Well, it depends how much effort you want to put into this. The current
interface doesn't actually provide a "search" interface, but merely
functions to
1) list all package names - dbapi.cp_all()
2) list all package names and versions - dbapi.cpv_all()
3) list all versions for a given package name - dbapi.cp_list()
4) read metadata (like DESCRIPTION) for a given package name and
version - dbapi.aux_get()

One of the main performance problems of --search is that there is no
persistent cache for functions 1, 2 and 3, so if you're "just"
interested in performance aspects you might want to look into that.
The issue with implementing a persistent cache is that you have to
consider both cold and hot filesystem cache cases: Loading an index
file with package names and versions might improve the cold-cache case,
but slow things down when the filesystem cache is populated.
As has been mentioned, keeping the index updated is the other major
issue, especially as it has to be portable and should require little or
no configuration/setup for the user (so no extra daemons or special
filesystems running permanently in the background). The obvious
solution would be to generate the cache after `emerge --sync` (and other
sync implementations) and hope that people don't modify their tree and
search for the changes in between (that's what all the external tools
do). I don't know if there is actually a way to do online updates while
still improving performance and not relying on custom system daemons
running in the background.

As for --searchdesc, one problem is that dbapi.aux_get() can only
operate on a single package-version on each call (though it can read
multiple metadata variables). So for description searches the control
flow is like this (obviously simplified):

result = []
# iterate over all packages
for package in dbapi.cp_all():
    # determine the current version of each package, this is 
    # another performance issue.
    version = get_current_version(package)
    # read package description from metadata cache
    description = dbapi.aux_get(version, ["DESCRIPTION"])[0]
    # check if the description matches
    if matches(description, searchkey):
        result.append(package)

There you see the three bottlenecks: the lack of a pregenerated package
list, the version lookup for *each* package and the actual metadata
read. I've already talked about the first, so lets look at the other
two. The core problem there is that DESCRIPTION (like all standard
metadata variables) is version specific, so to access it you need to
determine a version to use, even though in almost all cases the
description is the same (or very similar) for all versions. So the
proper solution would be to make the description a property of the
package name instead of the package version, but that's a _huge_ task
you're probably not interested in. What _might_ work here is to add
support for an optional package-name->description cache that can be
generated offline and includes those packages where all versions have
the same description, and fall back to the current method if the
package is not included in the cache. (Don't think about caching the
version lookup, that's system dependent and therefore not suitable for
caching).

Hope it has become clear that while the actual search algorithm might
be simple and not very efficient, the real problem lies in getting the
data to operate on. 

That and the somewhat limited dbapi interface.

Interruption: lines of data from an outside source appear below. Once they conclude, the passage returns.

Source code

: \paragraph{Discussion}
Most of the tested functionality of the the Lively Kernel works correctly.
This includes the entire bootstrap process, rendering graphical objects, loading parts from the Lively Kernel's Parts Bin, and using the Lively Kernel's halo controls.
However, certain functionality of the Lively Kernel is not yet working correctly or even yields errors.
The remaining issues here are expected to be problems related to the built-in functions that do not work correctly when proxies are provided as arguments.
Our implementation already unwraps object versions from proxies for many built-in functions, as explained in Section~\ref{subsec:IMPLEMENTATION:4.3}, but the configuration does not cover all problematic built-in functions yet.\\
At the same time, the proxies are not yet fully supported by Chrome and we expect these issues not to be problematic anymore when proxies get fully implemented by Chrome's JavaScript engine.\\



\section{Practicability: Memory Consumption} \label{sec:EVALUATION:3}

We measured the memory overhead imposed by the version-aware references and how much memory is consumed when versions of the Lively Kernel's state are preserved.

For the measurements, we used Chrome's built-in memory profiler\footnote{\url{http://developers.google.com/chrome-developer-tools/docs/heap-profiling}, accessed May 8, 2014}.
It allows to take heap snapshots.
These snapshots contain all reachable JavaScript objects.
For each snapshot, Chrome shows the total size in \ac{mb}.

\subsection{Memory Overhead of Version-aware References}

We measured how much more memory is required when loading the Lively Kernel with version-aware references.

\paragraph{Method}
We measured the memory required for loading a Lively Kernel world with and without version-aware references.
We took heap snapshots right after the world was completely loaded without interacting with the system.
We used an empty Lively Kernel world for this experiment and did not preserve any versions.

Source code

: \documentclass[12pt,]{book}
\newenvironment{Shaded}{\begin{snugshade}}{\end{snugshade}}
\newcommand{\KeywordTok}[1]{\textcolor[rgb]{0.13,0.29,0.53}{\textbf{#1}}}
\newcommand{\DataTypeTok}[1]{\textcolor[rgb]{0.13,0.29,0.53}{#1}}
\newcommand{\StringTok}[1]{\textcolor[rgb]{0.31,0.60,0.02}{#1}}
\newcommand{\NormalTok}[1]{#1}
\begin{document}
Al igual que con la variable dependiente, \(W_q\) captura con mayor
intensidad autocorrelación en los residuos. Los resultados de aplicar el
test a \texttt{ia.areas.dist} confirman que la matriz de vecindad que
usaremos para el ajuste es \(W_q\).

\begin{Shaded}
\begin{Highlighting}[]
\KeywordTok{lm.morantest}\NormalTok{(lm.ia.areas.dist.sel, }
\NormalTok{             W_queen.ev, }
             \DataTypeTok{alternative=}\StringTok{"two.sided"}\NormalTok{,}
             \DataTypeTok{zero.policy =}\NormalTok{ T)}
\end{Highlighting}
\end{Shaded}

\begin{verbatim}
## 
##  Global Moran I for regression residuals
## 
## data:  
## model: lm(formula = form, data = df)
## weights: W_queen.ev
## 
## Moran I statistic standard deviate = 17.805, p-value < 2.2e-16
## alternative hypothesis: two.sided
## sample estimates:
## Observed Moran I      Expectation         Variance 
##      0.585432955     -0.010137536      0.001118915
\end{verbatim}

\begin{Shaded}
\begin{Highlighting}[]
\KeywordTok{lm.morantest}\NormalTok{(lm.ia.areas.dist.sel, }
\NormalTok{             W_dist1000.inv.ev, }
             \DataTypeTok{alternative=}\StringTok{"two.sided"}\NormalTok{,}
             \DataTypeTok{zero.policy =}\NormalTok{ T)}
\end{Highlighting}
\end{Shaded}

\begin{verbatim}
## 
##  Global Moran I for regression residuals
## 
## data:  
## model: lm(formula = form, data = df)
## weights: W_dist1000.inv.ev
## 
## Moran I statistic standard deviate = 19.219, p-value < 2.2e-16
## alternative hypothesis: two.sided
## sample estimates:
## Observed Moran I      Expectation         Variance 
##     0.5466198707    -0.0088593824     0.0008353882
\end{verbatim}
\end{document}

Disclaimer: The stuff below involves extending and redesigning some
core portage APIs. This isn't something you can do on a weekend, only
work on this if you want to commit yourself to portage development
for a long time.

The functions listed above are the bare minimum to
perform queries on the package repositories, but they're very
low-level. That means that whenever you want to select packages by
name, description, license, dependencies or other variables you need
quite a bit of custom code, more if you want to combine multiple
searches, and much more if you want to do it efficient and flexible.
See http://dev.gentoo.org/~genone/scripts/metalib.py and
http://dev.gentoo.org/~genone/scripts/metascan for a somewhat flexible,
but very inefficient search tool (might not work anymore due to old
age).

Ideally repository searches could be done without writing any
application code using some kind of query language, similar to how SQL
works for generic database searches (obviously not that complex).
But before thinking about that we'd need a query API that actually
a) allows tools to assemble queries without having to worry about
implementation details
b) run them efficiently without bothering the API user

Simple example: Find all package-versions in the sys-apps category that
are BSD-licensed.

Currently that would involve something like:

result = []
for package is dbapi.cp_all():
    if not package.startswith("sys-apps/"):
        continue
    for version in dbapi.cp_list(package):
        license = dbapi.aux_get(version, ["LICENSE"])[0]
        # for simplicity perform a equivalence check, in reality you'd
        # have to account for complex license definitions 
        if license == "BSD":
            result.append(version)

Not very friendly to maintain, and not very efficient (we'd only need
to iterate over packages in the 'sys-apps' category, but the interface
doesn't allow that).
And now how it might look with a extensive query interface:

query = AndQuery()
query.add(CategoryQuery("sys-apps", FullStringMatch()))
query.add(MetadataQuery("BSD", FullStringMatch()))
result = repository.selectPackages(query)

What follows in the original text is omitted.